Logan sat on the far end of the sitting room, hunched over his own tablet, the glow from the lamp tracing the edge of his profile. His shirt sleeves were rolled up. His brow furrowed.
And every so often, he’d glance toward the empty hallway, like he was checking to see if I’d disappeared again.
He didn’t know I was watching.
And that made it feel more intimate than the kiss, more raw than any argument we’d ever had.
I used to think Logan was the just harsh Alpha keen on getting revenge. But lately, I saw something else too. Catalogued his small habits.
It was the way he always poured his coffee second, even when he reached the pot first. How he waited at the end of the hall every time we arrived at an event, letting me step into the room ahead of him.
None of that was in the contract.
But the contract still existed. The boundaries hadn’t vanished just because our lips had met a couple of times.
No children.
That clause seemed like mercy when we signed. A shield. Neither of us wanted to be trapped, bound by obligation or biology.
I’d agreed without hesitation. Why would I want to bring a child into a life built on politics and lies? And why would be want an heir born from a dormant wolf?
But something shifted between us.
Watching him now, this man who knew how to hold still and let me lead, who had kissed me like that…I felt that childless clause settle like lead in my belly.
It wasn’t that I wanted children. Not exactly. I just hated knowing the choice had been made already.
That even if something changed between us, even if something real took root, I would never be allowed to want more.
And Logan hadn’t just said he didn’t want kids. He’d said “We won’t be having them.” Like it was already decided. Like it wasn’t something I might feel differently about, one day.
But I suppose the contract had and expiration date and we’d be free to conceive with whoever we each truly mated after that.
I ran a hand through my hair, unsettled by the ache creeping in. It was soft, but it was there, a kind of longing that starts small and grows slowly.
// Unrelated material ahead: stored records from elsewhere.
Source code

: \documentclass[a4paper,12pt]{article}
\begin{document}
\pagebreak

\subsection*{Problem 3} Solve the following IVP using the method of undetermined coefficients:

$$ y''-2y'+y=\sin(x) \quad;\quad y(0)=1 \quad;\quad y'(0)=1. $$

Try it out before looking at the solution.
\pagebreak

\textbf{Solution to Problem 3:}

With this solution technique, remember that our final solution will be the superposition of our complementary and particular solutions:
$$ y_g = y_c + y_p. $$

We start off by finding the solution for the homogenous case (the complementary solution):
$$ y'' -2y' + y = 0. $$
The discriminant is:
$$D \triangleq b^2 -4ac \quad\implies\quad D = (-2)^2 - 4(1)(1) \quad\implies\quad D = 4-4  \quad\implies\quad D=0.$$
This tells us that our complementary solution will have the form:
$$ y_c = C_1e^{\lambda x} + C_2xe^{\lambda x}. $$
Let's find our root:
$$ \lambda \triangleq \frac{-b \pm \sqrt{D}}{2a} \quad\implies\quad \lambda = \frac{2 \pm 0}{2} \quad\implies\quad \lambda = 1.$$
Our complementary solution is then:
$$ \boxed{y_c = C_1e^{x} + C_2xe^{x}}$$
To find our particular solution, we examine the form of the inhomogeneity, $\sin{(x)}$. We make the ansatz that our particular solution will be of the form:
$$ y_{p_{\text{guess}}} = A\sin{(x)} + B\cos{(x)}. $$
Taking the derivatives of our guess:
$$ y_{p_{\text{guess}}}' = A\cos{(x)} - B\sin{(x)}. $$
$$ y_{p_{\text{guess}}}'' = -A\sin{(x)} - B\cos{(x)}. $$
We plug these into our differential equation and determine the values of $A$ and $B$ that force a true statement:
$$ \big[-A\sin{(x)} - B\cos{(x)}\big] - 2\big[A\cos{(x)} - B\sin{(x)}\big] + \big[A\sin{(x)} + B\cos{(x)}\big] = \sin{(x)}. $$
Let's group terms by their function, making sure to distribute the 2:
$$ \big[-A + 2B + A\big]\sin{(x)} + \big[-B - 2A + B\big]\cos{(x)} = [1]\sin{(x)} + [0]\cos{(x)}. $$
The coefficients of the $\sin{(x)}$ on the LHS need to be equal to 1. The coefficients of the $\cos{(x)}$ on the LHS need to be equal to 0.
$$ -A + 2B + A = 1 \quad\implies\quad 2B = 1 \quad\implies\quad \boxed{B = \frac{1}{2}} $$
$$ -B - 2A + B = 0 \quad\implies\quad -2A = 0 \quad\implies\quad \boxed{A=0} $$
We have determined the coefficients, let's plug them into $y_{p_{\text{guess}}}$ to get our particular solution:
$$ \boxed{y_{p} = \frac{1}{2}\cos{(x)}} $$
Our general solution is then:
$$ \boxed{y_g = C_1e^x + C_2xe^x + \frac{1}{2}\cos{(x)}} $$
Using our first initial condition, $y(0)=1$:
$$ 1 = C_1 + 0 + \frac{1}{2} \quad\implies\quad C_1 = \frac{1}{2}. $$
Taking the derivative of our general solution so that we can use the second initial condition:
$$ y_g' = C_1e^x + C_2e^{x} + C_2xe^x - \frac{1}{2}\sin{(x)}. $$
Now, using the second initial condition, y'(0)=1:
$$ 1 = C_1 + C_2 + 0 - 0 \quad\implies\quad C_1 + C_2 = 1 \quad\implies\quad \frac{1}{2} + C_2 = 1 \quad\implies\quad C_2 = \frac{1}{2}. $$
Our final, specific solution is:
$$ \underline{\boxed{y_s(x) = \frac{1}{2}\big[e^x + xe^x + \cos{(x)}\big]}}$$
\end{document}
Logan shifted in the chair, sensing something. His eyes met mine across the room, but I didn’t look away fast enough.
He rose, crossing the space between us, and sat beside me on the couch.
I thought he would say something, but he just waited, like he was giving me the chance to lie or tell the truth. The intensity of his gaze made me a little nervous.
I turned toward him, choosing something in between.
“That kiss,” I said softly. “Do you regret it?”
His expression didn’t change, but his body went still.
“No,” he said. “Do you?”
I didn’t answer. Oh, I knew the answer, but I wasn’t sure I could survive the truth out loud. Because goddess help me, I didn’t regret it one bit.
And I knew that I should.
I settled slightly, letting our shoulders touch. And he didn’t move away. We sat like that, side by side, letting my silence fill the space.
And all I could think was what happens if this becomes more than we planned? And what would it cost, if it already had?